Many Christmas stories have been adapted to movies and TV specials, and have been broadcast and repeated many times on TV. Since the popularization of home video in the 1980s, their many editions are sold and re-sold every year during the holiday shopping season. Notable examples are the many versions of the ballet The Nutcracker, the 1946 film It's a Wonderful Life, and the similarly themed versions of Dickens' A Christmas Carol, in which the elderly miser Ebenezer Scrooge is visited by ghosts and learns the errors of his ways. By contrast, the hero of the former, George Bailey, is a businessman who sacrificed his dreams to help his community. On Christmas Eve, a guardian angel finds him in despair and prevents him from committing suicide, by supernaturally showing him how much he meant to the world around him.

A few films based on fictionalized versions of true stories have become Christmas specials themselves. The story behind the Christmas carol "Silent Night" and the story of "Yes, Virginia, there is a Santa Claus" are two examples.

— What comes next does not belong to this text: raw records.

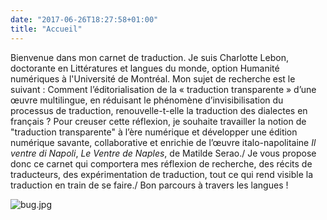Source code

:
 ```yaml
---
date: "2017-06-26T18:27:58+01:00"
title: "Accueil"
---
```


Bienvenue dans mon carnet de traduction. Je suis Charlotte Lebon, doctorante en Littératures et langues du monde, option Humanité numériques à l'Université de Montréal. Mon sujet de recherche est le suivant : Comment l’éditorialisation de la « traduction transparente » d’une œuvre multilingue, en réduisant le phénomène d’invisibilisation du processus de traduction, renouvelle-t-elle la traduction des dialectes en français ?
Pour creuser cette réflexion, je souhaite travailler la notion de "traduction transparente" à l’ère numérique et développer une édition numérique savante, collaborative et enrichie de l’œuvre italo-napolitaine *Il ventre di Napoli*, _Le Ventre de Naples_, de Matilde Serao./
Je vous propose donc ce carnet qui comportera mes réflexion de recherche, des récits de traducteurs, des expérimentation de traduction, tout ce qui rend visible la traduction en train de se faire./
Bon parcours à travers les langues !

<!--l'image ci-dessous se trouve dans le dossier static/images-->
![bug.jpg](./images/bug.jpg)



<!-- si jamais je souhaite afficher l'image du post1, le code est le suivant : 

![image.jpg](./image.jpg)

et si jamais je souhaite afficher l'image logo du site, le code est le suivant : 

![logo.png](./images/logo.png)


-->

Films revolving around the Nativity story of Christmas are regularly produced such as The Nativity Story (2006), The Star (2017), and A Charlie Brown Christmas (1965). Sometimes, family films and classics boasting special effects and/or uplifting messages, but having no real relation to Christmas, are telecast during the season as part of the holiday programming. The Wizard of Oz, for instance, was always telecast during the Christmas season between 1959 and 1962. The action film Die Hard is seen by some as a Christmas film, as it takes place on the holiday, and is often viewed during the season, although whether or not Die Hard should be considered a Christmas film has been debated due to its story not being about the holiday itself. Others in this category include Iron Man 3, Lethal Weapon, Batman Returns, Eyes Wide Shut, Female Trouble, Shazam! and Doctor Zhivago.

In the United Kingdom, during the 2000s ITV usually showed a James Bond and/or a Harry Potter film(s) during the Christmas Holidays whilst the BBC showed the Chronicles of Narnia and/or High School Musical films. And for many years Channel 5 have shown American/Canadian made-for-TV Christmas films during the weeks before Christmas.

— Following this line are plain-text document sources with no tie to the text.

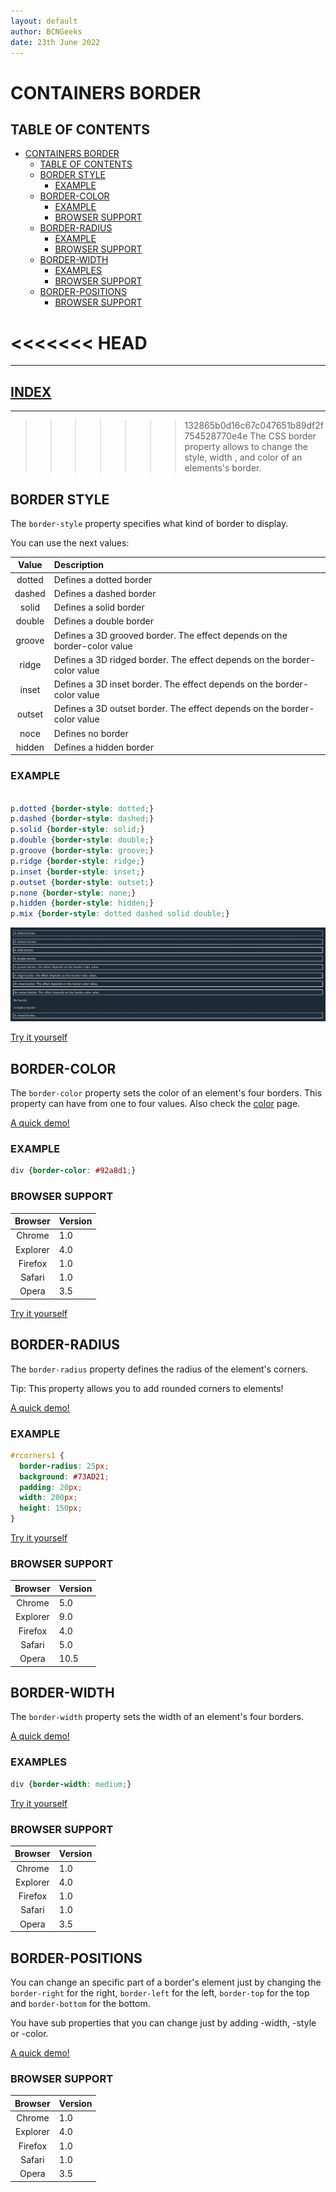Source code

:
 ```yaml
---
layout: default
author: BCNGeeks
date: 23th June 2022
--- 
```


# CONTAINERS BORDER

## TABLE OF CONTENTS

- [CONTAINERS BORDER](#containers-border)
  - [TABLE OF CONTENTS](#table-of-contents)
  - [BORDER STYLE](#border-style)
    - [EXAMPLE](#example)
  - [BORDER-COLOR](#border-color)
    - [EXAMPLE](#example-1)
    - [BROWSER SUPPORT](#browser-support)
  - [BORDER-RADIUS](#border-radius)
    - [EXAMPLE](#example-2)
    - [BROWSER SUPPORT](#browser-support-1)
  - [BORDER-WIDTH](#border-width)
    - [EXAMPLES](#examples)
    - [BROWSER SUPPORT](#browser-support-2)
  - [BORDER-POSITIONS](#border-positions)
    - [BROWSER SUPPORT](#browser-support-3)

<<<<<<< HEAD
=======
---

## [INDEX](./index.md)

---

>>>>>>> 132865b0d16c67c047651b89df2f754528770e4e
The CSS border property allows to change the style, width , and color of an elements's border.

## BORDER STYLE

The `border-style` property specifies what kind of border to display.

You can use the next values:

|    Value      |  Description  |
| :-----------: | :----------- |
|   dotted      |     Defines a dotted border      |
|   dashed      |     Defines a dashed border      |
|   solid       |      Defines a solid border      |
|   double      |     Defines a double border      |
|   groove      |    Defines a 3D grooved border. The effect depends on the border-color value      |
|   ridge       |     Defines a 3D ridged border. The effect depends on the border-color value      |
|   inset       |     Defines a 3D inset border. The effect depends on the border-color value      |
|   outset      |     Defines a 3D outset border. The effect depends on the border-color value      |
|   noce        |    Defines no border      |
|   hidden      |      Defines a hidden border      |

### EXAMPLE

```CSS

p.dotted {border-style: dotted;}
p.dashed {border-style: dashed;}
p.solid {border-style: solid;}
p.double {border-style: double;}
p.groove {border-style: groove;}
p.ridge {border-style: ridge;}
p.inset {border-style: inset;}
p.outset {border-style: outset;}
p.none {border-style: none;}
p.hidden {border-style: hidden;}
p.mix {border-style: dotted dashed solid double;}

```

![EXAMPLES](border_example.png "EXAMPLES")

[Try it yourself](https://www.w3schools.com/css/tryit.asp?filename=trycss_border-style)

## BORDER-COLOR

The `border-color` property sets the color of an element's four borders. This property can have from one to four values. Also check the [color](./color.md) page.

[A quick demo!](https://www.w3schools.com/cssref/playdemo.asp?filename=playcss_border-color)

### EXAMPLE

```CSS
div {border-color: #92a8d1;}
```

### BROWSER SUPPORT

| Browser | Version |
|:----:|:-------------|
| Chrome  | 1.0 |
| Explorer  | 4.0 |
| Firefox | 1.0 |
| Safari | 1.0 |
| Opera | 3.5 |

[Try it yourself](https://www.w3schools.com/cssref/tryit.asp?filename=trycss_border-color2)

## BORDER-RADIUS

The `border-radius` property defines the radius of the element's corners.

Tip: This property allows you to add rounded corners to elements!

[A quick demo!](https://www.w3schools.com/cssref/playdemo.asp?filename=playcss_border-radius)

### EXAMPLE

```CSS
#rcorners1 {
  border-radius: 25px;
  background: #73AD21;
  padding: 20px;
  width: 200px;
  height: 150px;
}
```

[Try it yourself](https://www.w3schools.com/cssref/tryit.asp?filename=trycss3_border-radius2)

### BROWSER SUPPORT

| Browser | Version |
|:----:|:-------------|
| Chrome  | 5.0 |
| Explorer  | 9.0 |
| Firefox | 4.0 |
| Safari | 5.0 |
| Opera | 10.5 |

## BORDER-WIDTH

The `border-width` property sets the width of an element's four borders.

[A quick demo!](https://www.w3schools.com/cssref/playdemo.asp?filename=playcss_border-width)

### EXAMPLES

```CSS
div {border-width: medium;}
```

[Try it yourself](https://www.w3schools.com/cssref/tryit.asp?filename=trycss_border-width2)

### BROWSER SUPPORT

| Browser | Version |
|:----:|:-------------|
| Chrome  | 1.0 |
| Explorer  | 4.0 |
| Firefox | 1.0 |
| Safari | 1.0 |
| Opera | 3.5 |

## BORDER-POSITIONS

You can change an specific part of a border's element just by changing the `border-right` for the right, `border-left` for the left, `border-top` for the top and `border-bottom` for the bottom.

You have sub properties that you can change just by adding -width, -style or -color.

[A quick demo!](https://www.w3schools.com/cssref/playdemo.asp?filename=playcss_border-right)

### BROWSER SUPPORT

| Browser | Version |
|:----:|:-------------|
| Chrome  | 1.0 |
| Explorer  | 4.0 |
| Firefox | 1.0 |
| Safari | 1.0 |
| Opera | 3.5 |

In North America, the holiday movie season often includes release of studios' most prestigious pictures, in an effort both to capture holiday crowds and to position themselves for Oscar consideration. Next to summer, this is the second-most lucrative season for the industry. In fact, a few films each year open on the actual Christmas Day holiday. Christmas movies generally open no later than Thanksgiving, as their themes are not so popular once the season is over. Likewise, the home video release of these films is typically delayed until the beginning of the next year's Christmas season.

American Christmas-themed films are also broadcast on the Hallmark Channel and its companion channel Hallmark Movies & Mysteries, which during the holiday season generally feature new films along with reruns of favorites from prior years. Actresses Candace Cameron Bure, Lacey Chabert, and Danica McKellar, along with actor Niall Matter, are frequently featured in lead or major roles. The films themselves generally feature a similar theme of a person who has "lost the Christmas spirit" and through "Christmas magic" regains it (commonly by a romantic encounter; frequently one of the two in the romance is a single parent or has lost someone special around a prior Christmas season). Another theme plays on the "big city-small town" dynamic, whereby a lead character has either left a small hometown for the big city (and has had to return), or a big city person has to go to a small town, in either case deciding that the small town is where they should remain. A main character will also have a Christmas-sounding name (such as "Holly") and/or the small town will (such as "Christmas Valley").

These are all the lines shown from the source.